Another dimension of this virtualisation approach is the naval dimension. Until now, the U.S. Navy's presence on the world's seas has been marked by the large attack aircraft carriers (CVNs), of which it has ten in principle, on the main routes and at the central strategic points.
Recently, it has been observed that in important theatres, the flagship function has been entrusted to lower category aircraft carriers, either amphibious assault (LCD) or command (LCC). In recent weeks, the LCD USS 'Essex' performed this function in the Gulf, and the LCC USS 'Mount Whitney' in the Black Sea (and Mediterranean).
The fate of the CVNs is more difficult to determine, with the USS 'Harry Truman' expected to be decommissioned, and the brand new USS 'Gerald R. Ford' in endless trouble. Temporary lay-ups for maintenance, repair and modernisation are taking up more and more time and money.
Another kind of explanation for a certain fading of the big CVNs of the U.S. Navy is of course the fear of Russian and Chinese hypersonic missiles in case of conflict, according to a Russian naval expert. They prefer to put their aircraft carriers at a distance from greater security. This in itself is a kind of admission of weakness, like a defeat if you like.
This process is essentially about the desire of military leaders and the national security community not to lose any of the major axes of what was once Americanist hegemony; if you like, it is about "keeping up appearances", with the colossal Pentagon budget, sewn up in every direction and in every way by waste, corruption and impotence, acting as an inescapable reference point for the quick-witted.
In this process and given the loss of real means and the weakening of operational capacities, the strategic situation is becoming increasingly tense and there is this search for completely artificial and simulacrum substitutes to continue to appear hegemonic.

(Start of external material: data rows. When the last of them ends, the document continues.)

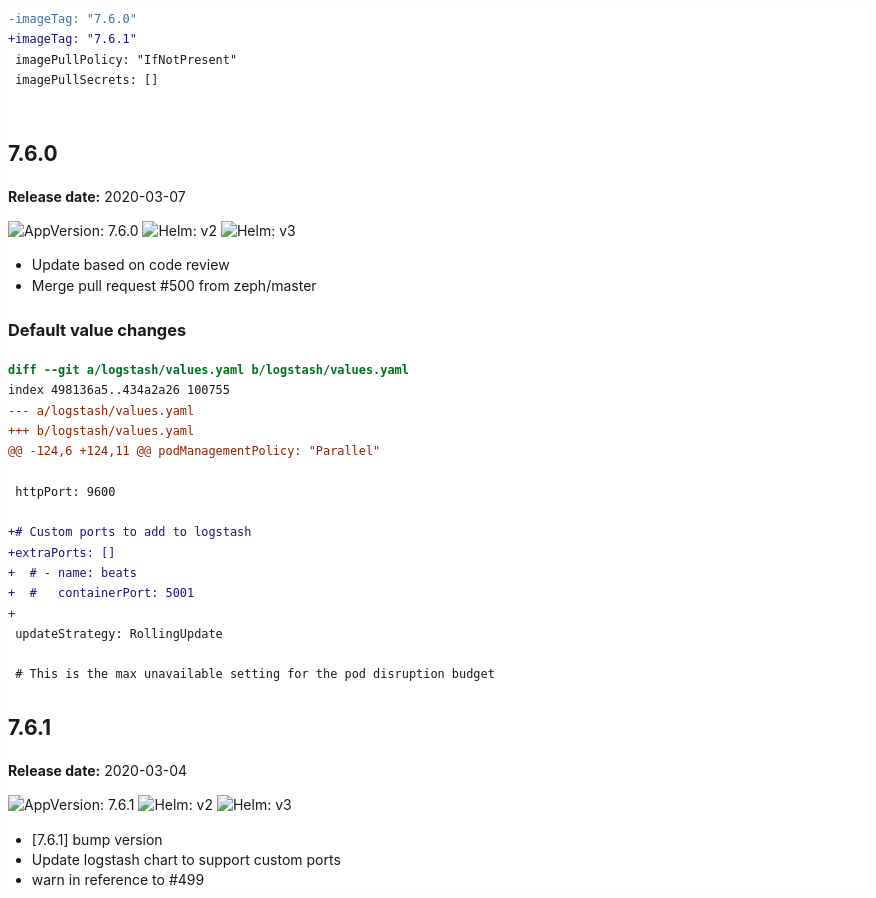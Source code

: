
 ```diff
-imageTag: "7.6.0"
+imageTag: "7.6.1"
 imagePullPolicy: "IfNotPresent"
 imagePullSecrets: []
 
```

## 7.6.0 

**Release date:** 2020-03-07

![AppVersion: 7.6.0](https://img.shields.io/static/v1?label=AppVersion&message=7.6.0&color=success&logo=)
![Helm: v2](https://img.shields.io/static/v1?label=Helm&message=v2&color=inactive&logo=helm)
![Helm: v3](https://img.shields.io/static/v1?label=Helm&message=v3&color=informational&logo=helm)


* Update based on code review 
* Merge pull request #500 from zeph/master 

### Default value changes

```diff
diff --git a/logstash/values.yaml b/logstash/values.yaml
index 498136a5..434a2a26 100755
--- a/logstash/values.yaml
+++ b/logstash/values.yaml
@@ -124,6 +124,11 @@ podManagementPolicy: "Parallel"
 
 httpPort: 9600
 
+# Custom ports to add to logstash
+extraPorts: []
+  # - name: beats
+  #   containerPort: 5001
+
 updateStrategy: RollingUpdate
 
 # This is the max unavailable setting for the pod disruption budget
```

## 7.6.1 

**Release date:** 2020-03-04

![AppVersion: 7.6.1](https://img.shields.io/static/v1?label=AppVersion&message=7.6.1&color=success&logo=)
![Helm: v2](https://img.shields.io/static/v1?label=Helm&message=v2&color=inactive&logo=helm)
![Helm: v3](https://img.shields.io/static/v1?label=Helm&message=v3&color=informational&logo=helm)


* [7.6.1] bump version 
* Update logstash chart to support custom ports 
* warn in reference to  #499 
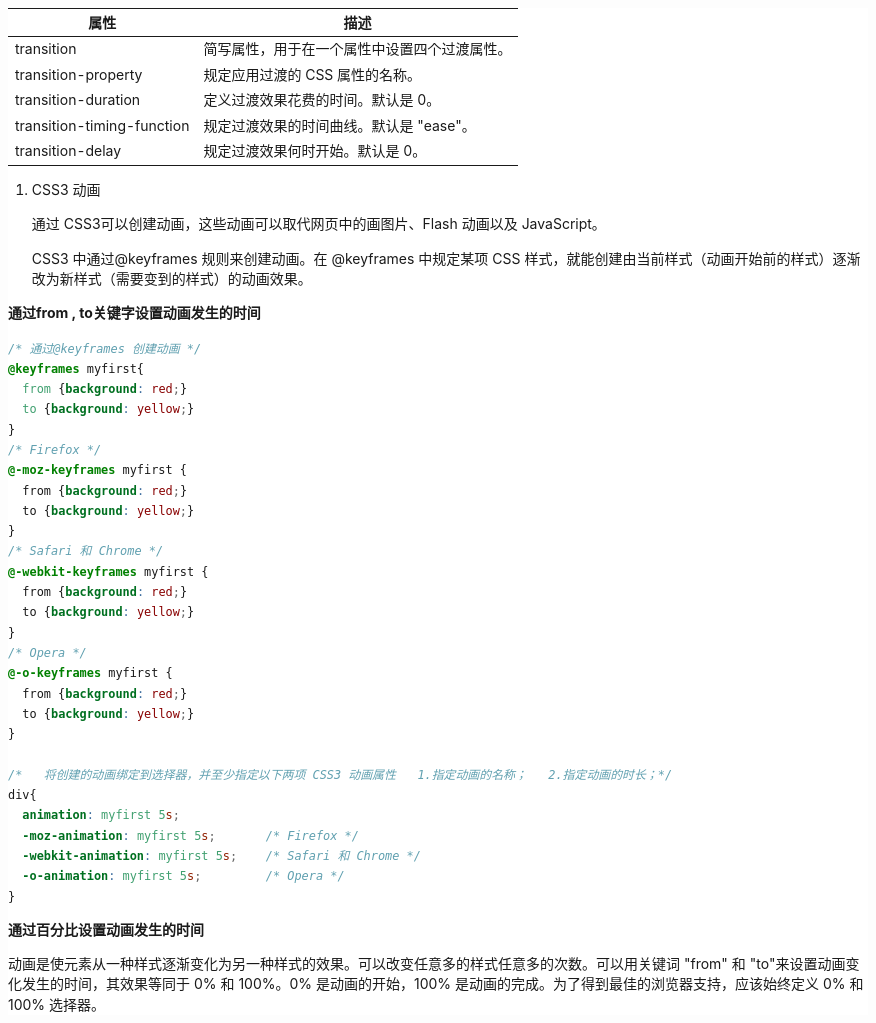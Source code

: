 | 属性                         | 描述                      |
| -------------------------- | ----------------------- |
| transition                 | 简写属性，用于在一个属性中设置四个过渡属性。  |
| transition-property        | 规定应用过渡的 CSS 属性的名称。      |
| transition-duration        | 定义过渡效果花费的时间。默认是 0。      |
| transition-timing-function | 规定过渡效果的时间曲线。默认是 "ease"。 |
| transition-delay           | 规定过渡效果何时开始。默认是 0。       |

1. CSS3 动画
   
   通过 CSS3可以创建动画，这些动画可以取代网页中的画图片、Flash 动画以及 JavaScript。
   
   CSS3 中通过@keyframes 规则来创建动画。在 @keyframes 中规定某项 CSS 样式，就能创建由当前样式（动画开始前的样式）逐渐改为新样式（需要变到的样式）的动画效果。

**通过from , to关键字设置动画发生的时间**

```css
/* 通过@keyframes 创建动画 */
@keyframes myfirst{
  from {background: red;}
  to {background: yellow;}
}
/* Firefox */
@-moz-keyframes myfirst {
  from {background: red;}
  to {background: yellow;}
}
/* Safari 和 Chrome */
@-webkit-keyframes myfirst {
  from {background: red;}
  to {background: yellow;}
}
/* Opera */
@-o-keyframes myfirst {
  from {background: red;}
  to {background: yellow;}
}

/*   将创建的动画绑定到选择器，并至少指定以下两项 CSS3 动画属性   1.指定动画的名称；   2.指定动画的时长；*/
div{
  animation: myfirst 5s;
  -moz-animation: myfirst 5s;       /* Firefox */
  -webkit-animation: myfirst 5s;    /* Safari 和 Chrome */
  -o-animation: myfirst 5s;         /* Opera */
}
```

**通过百分比设置动画发生的时间**

动画是使元素从一种样式逐渐变化为另一种样式的效果。可以改变任意多的样式任意多的次数。可以用关键词 "from" 和 "to"来设置动画变化发生的时间，其效果等同于 0% 和 100%。0% 是动画的开始，100% 是动画的完成。为了得到最佳的浏览器支持，应该始终定义 0% 和 100% 选择器。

One cannot end this review of the virtualisation of the US armed forces without mentioning the 'wokenisation' of the forces, which contributes to a sharp decline in their combat capabilities, cohesion, sense of mission and duty, etc. The process of virtualisation fits quite well with the current situation. The process of virtualisation corresponds quite well to wokenisation, which is another radical way of virtualising oneself; in both cases, there is radical deconstruction and destructuring ('deconstructuring'); all this, in the logic of our times gone mad.
In a way, we are witnessing a mutation of the US armed forces, their transmutation, both operational and psychological. It is an original show.